- Opening Delimiter -
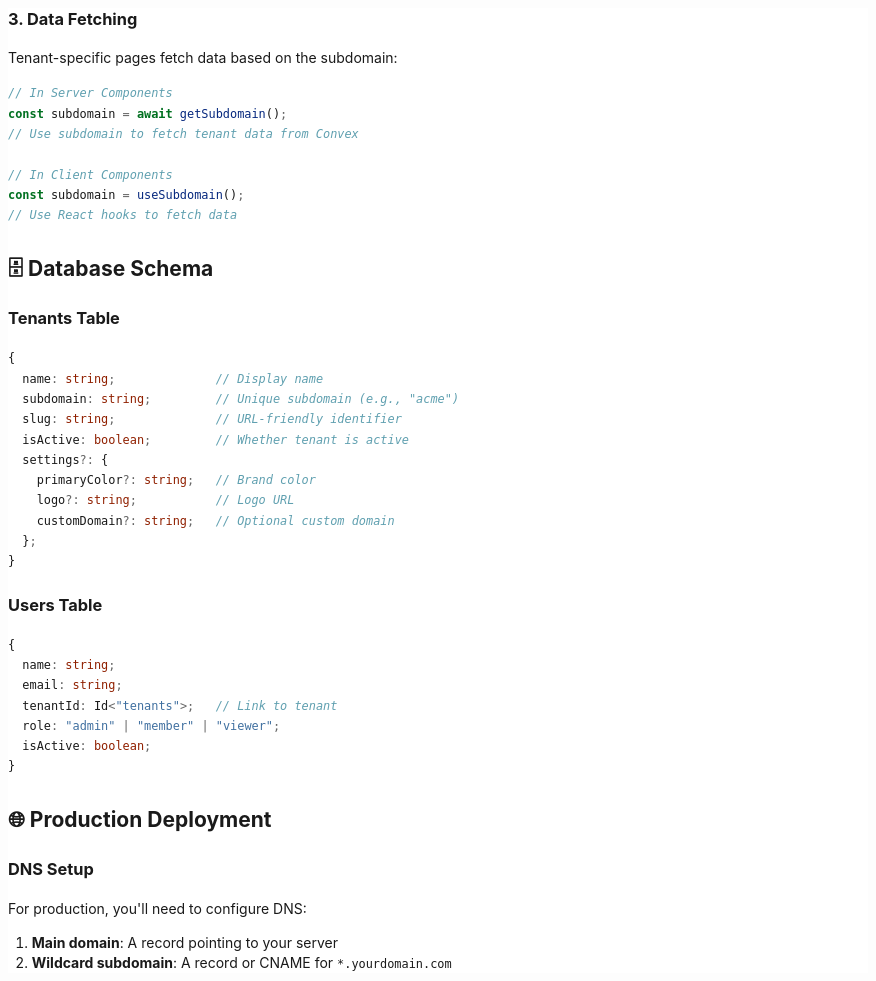 ### 3. Data Fetching

Tenant-specific pages fetch data based on the subdomain:

```typescript
// In Server Components
const subdomain = await getSubdomain();
// Use subdomain to fetch tenant data from Convex

// In Client Components
const subdomain = useSubdomain();
// Use React hooks to fetch data
```

## 🗄️ Database Schema

### Tenants Table

```typescript
{
  name: string;              // Display name
  subdomain: string;         // Unique subdomain (e.g., "acme")
  slug: string;              // URL-friendly identifier
  isActive: boolean;         // Whether tenant is active
  settings?: {
    primaryColor?: string;   // Brand color
    logo?: string;           // Logo URL
    customDomain?: string;   // Optional custom domain
  };
}
```

### Users Table

```typescript
{
  name: string;
  email: string;
  tenantId: Id<"tenants">;   // Link to tenant
  role: "admin" | "member" | "viewer";
  isActive: boolean;
}
```

## 🌐 Production Deployment

### DNS Setup

For production, you'll need to configure DNS:

1. **Main domain**: A record pointing to your server
2. **Wildcard subdomain**: A record or CNAME for `*.yourdomain.com`
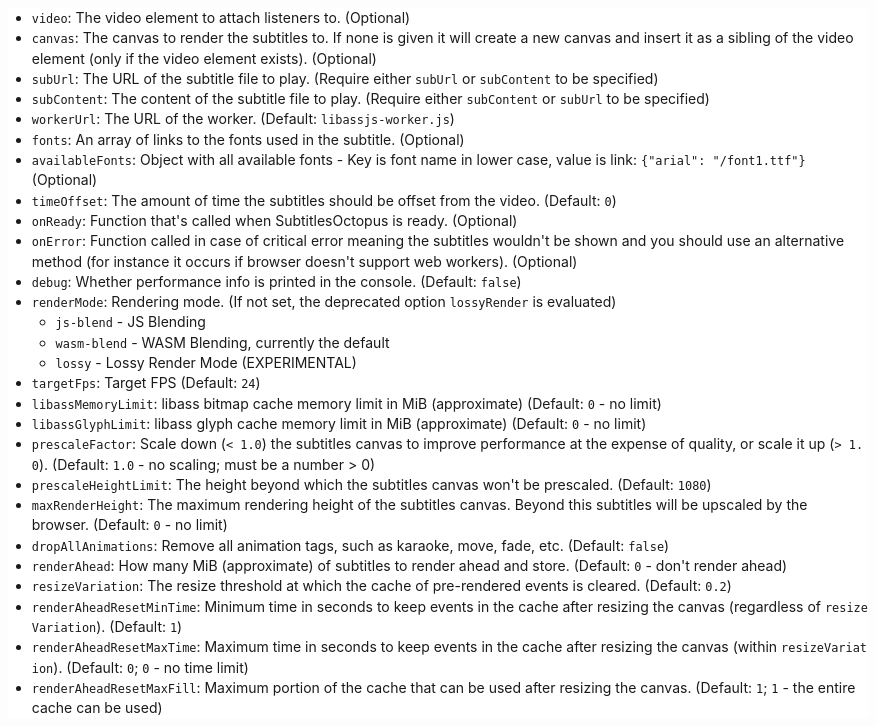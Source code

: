 - `video`: The video element to attach listeners to. (Optional)
- `canvas`: The canvas to render the subtitles to. If none is given it will
  create a new canvas and insert it as a sibling of the video element (only if
  the video element exists). (Optional)
- `subUrl`: The URL of the subtitle file to play. (Require either `subUrl` or
  `subContent` to be specified)
- `subContent`: The content of the subtitle file to play. (Require either
  `subContent` or `subUrl` to be specified)
- `workerUrl`: The URL of the worker. (Default: `libassjs-worker.js`)
- `fonts`: An array of links to the fonts used in the subtitle. (Optional)
- `availableFonts`: Object with all available fonts - Key is font name in lower
  case, value is link: `{"arial": "/font1.ttf"}` (Optional)
- `timeOffset`: The amount of time the subtitles should be offset from the
  video. (Default: `0`)
- `onReady`: Function that's called when SubtitlesOctopus is ready. (Optional)
- `onError`: Function called in case of critical error meaning the subtitles
  wouldn't be shown and you should use an alternative method (for instance it
  occurs if browser doesn't support web workers). (Optional)
- `debug`: Whether performance info is printed in the console. (Default:
  `false`)
- `renderMode`: Rendering mode.
  (If not set, the deprecated option `lossyRender` is evaluated)
  - `js-blend` - JS Blending
  - `wasm-blend` - WASM Blending, currently the default
  - `lossy` - Lossy Render Mode (EXPERIMENTAL)
- `targetFps`: Target FPS (Default: `24`)
- `libassMemoryLimit`: libass bitmap cache memory limit in MiB (approximate)
                       (Default: `0` - no limit)
- `libassGlyphLimit`: libass glyph cache memory limit in MiB (approximate)
                      (Default: `0` - no limit)
- `prescaleFactor`: Scale down (`< 1.0`) the subtitles canvas to improve
                    performance at the expense of quality, or scale it up (`> 1.0`).
                    (Default: `1.0` - no scaling; must be a number > 0)
- `prescaleHeightLimit`: The height beyond which the subtitles canvas won't be prescaled.
                         (Default: `1080`)
- `maxRenderHeight`: The maximum rendering height of the subtitles canvas.
                     Beyond this subtitles will be upscaled by the browser.
                     (Default: `0` - no limit)
- `dropAllAnimations`: Remove all animation tags, such as karaoke, move, fade, etc.
                       (Default: `false`)
- `renderAhead`: How many MiB (approximate) of subtitles to render ahead and store.
                 (Default: `0` - don't render ahead)
- `resizeVariation`: The resize threshold at which the cache of pre-rendered events is cleared.
                     (Default: `0.2`)
- `renderAheadResetMinTime`: Minimum time in seconds to keep events in the cache after
                             resizing the canvas (regardless of `resizeVariation`).
                             (Default: `1`)
- `renderAheadResetMaxTime`: Maximum time in seconds to keep events in the cache after
                             resizing the canvas (within `resizeVariation`).
                             (Default: `0`; `0` - no time limit)
- `renderAheadResetMaxFill`: Maximum portion of the cache that can be used after
                             resizing the canvas.
                             (Default: `1`; `1` - the entire cache can be used)

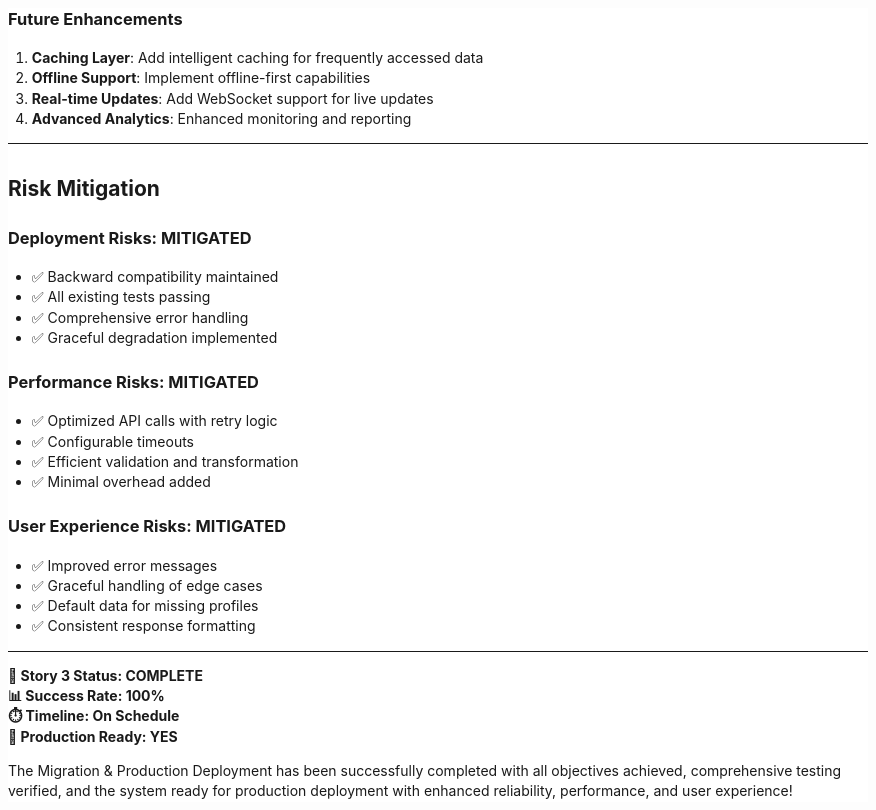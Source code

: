### **Future Enhancements**
1. **Caching Layer**: Add intelligent caching for frequently accessed data
2. **Offline Support**: Implement offline-first capabilities
3. **Real-time Updates**: Add WebSocket support for live updates
4. **Advanced Analytics**: Enhanced monitoring and reporting

---

## **Risk Mitigation**

### **Deployment Risks: MITIGATED**
- ✅ Backward compatibility maintained
- ✅ All existing tests passing
- ✅ Comprehensive error handling
- ✅ Graceful degradation implemented

### **Performance Risks: MITIGATED**
- ✅ Optimized API calls with retry logic
- ✅ Configurable timeouts
- ✅ Efficient validation and transformation
- ✅ Minimal overhead added

### **User Experience Risks: MITIGATED**
- ✅ Improved error messages
- ✅ Graceful handling of edge cases
- ✅ Default data for missing profiles
- ✅ Consistent response formatting

---

**🎯 Story 3 Status: COMPLETE**  
**📊 Success Rate: 100%**  
**⏱️ Timeline: On Schedule**  
**🚀 Production Ready: YES**

The Migration & Production Deployment has been successfully completed with all objectives achieved, comprehensive testing verified, and the system ready for production deployment with enhanced reliability, performance, and user experience!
- Closing Delimiter -
■ Goal of the exercise: Copy out all lines of the listing above that include "Components".

■ Worked solution:
// In Server Components
// In Client Components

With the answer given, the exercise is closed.